Focus on Your Subject

Especially when handholding a camera, autofocus points might land on an object closer or farther away from your intended subject. This can result in an unimportant element in sharp focus, while your subject isn’t sharp.

There are three main ways to avoid this:
-1- Use manual focus. This allows you to choose what will be sharpest in your image, even if you recompose or your camera moves, as long as you remain the same distance from your subject.
-2- Put camera on a tripod, then move your autofocusing point until it’s on your intended subject.
-3- If handholding, autofocus on your intended subject, press your focus lock button, and recompose.

Your intended subject should be in focus. For this pair of photographs, the camera was on a tripod. In this first image, the autofocus point latched onto the black cable shield in the foreground. This caused the axle and wrapped tire behind it to be soft. (Click on image to enlarge, then back arrow to return.)

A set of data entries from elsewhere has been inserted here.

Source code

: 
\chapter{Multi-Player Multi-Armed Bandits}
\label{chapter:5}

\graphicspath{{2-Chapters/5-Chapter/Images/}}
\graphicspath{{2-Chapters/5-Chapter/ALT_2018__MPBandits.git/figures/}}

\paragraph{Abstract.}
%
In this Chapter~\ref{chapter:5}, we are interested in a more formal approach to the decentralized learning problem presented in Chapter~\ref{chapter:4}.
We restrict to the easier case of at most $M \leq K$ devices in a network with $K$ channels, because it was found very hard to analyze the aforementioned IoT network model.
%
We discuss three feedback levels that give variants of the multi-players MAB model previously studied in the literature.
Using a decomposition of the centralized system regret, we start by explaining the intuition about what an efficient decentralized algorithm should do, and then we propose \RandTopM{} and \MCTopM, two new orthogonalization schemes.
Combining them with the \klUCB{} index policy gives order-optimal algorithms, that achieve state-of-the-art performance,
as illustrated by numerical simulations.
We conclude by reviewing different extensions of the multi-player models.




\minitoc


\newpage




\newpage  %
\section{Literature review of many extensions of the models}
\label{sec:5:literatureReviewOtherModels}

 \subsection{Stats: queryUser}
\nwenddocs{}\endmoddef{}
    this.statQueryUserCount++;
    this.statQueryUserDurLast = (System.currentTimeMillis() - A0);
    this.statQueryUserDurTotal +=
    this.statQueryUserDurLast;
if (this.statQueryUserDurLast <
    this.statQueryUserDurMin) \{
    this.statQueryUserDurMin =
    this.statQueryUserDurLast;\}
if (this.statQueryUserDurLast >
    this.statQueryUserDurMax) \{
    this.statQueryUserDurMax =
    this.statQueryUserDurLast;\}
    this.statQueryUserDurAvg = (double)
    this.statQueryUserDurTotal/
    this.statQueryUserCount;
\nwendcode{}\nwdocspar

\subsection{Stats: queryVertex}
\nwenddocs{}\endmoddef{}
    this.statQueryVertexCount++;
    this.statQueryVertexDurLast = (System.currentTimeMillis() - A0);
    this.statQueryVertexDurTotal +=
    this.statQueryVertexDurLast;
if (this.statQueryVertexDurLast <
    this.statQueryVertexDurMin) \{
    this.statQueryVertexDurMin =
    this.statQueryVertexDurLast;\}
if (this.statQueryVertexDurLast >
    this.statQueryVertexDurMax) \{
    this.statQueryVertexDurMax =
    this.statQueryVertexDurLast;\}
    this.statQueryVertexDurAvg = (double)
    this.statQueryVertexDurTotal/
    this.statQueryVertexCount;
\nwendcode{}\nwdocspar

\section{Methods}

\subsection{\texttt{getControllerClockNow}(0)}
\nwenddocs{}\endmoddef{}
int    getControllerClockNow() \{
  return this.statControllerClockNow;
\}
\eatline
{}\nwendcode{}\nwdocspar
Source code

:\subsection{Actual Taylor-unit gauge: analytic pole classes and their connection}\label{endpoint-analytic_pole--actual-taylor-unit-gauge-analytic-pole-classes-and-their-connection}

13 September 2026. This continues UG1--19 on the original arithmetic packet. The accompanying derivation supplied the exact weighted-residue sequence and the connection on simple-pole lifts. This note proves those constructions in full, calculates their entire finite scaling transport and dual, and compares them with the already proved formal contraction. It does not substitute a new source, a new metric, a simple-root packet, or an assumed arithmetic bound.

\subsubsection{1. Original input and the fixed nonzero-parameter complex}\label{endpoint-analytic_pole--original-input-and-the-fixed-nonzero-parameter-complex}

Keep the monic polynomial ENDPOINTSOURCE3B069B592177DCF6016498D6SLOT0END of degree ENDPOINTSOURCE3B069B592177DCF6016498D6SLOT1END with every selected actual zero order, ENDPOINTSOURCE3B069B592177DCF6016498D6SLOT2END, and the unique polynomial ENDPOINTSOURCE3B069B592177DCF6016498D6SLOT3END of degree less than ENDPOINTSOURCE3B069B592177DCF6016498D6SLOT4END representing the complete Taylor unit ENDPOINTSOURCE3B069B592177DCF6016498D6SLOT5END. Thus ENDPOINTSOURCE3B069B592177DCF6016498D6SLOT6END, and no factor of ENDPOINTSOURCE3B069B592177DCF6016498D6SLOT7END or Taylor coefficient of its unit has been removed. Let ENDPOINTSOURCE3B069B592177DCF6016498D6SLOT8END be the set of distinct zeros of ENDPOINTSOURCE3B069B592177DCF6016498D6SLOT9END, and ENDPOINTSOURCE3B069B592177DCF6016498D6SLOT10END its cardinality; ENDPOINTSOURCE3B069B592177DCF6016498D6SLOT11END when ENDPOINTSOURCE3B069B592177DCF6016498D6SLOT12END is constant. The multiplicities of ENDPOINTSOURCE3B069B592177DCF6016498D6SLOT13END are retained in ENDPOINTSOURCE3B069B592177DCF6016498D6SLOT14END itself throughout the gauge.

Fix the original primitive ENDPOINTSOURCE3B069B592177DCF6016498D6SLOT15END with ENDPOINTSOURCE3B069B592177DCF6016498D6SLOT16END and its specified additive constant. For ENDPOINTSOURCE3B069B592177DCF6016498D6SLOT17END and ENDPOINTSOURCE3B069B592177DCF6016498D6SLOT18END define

Focus on black cable wrap in foreground, not on axle or wrapped tire. (Nikon 24-70 mm f/2.8E lens at 50 mm on Nikon D850.)
For this second image, the focus point was moved off the cable wrap and onto the axle and wrapped tire.
Focus on axle and wrapped tire, not black cable wrap in foreground. (Nikon 24-70 mm f/2.8E lens at 50 mm on Nikon D850.)
Which photograph is correct? Depends on whether the subject is the black cable wrap or the tire and axle. Make sure you focus where you intend.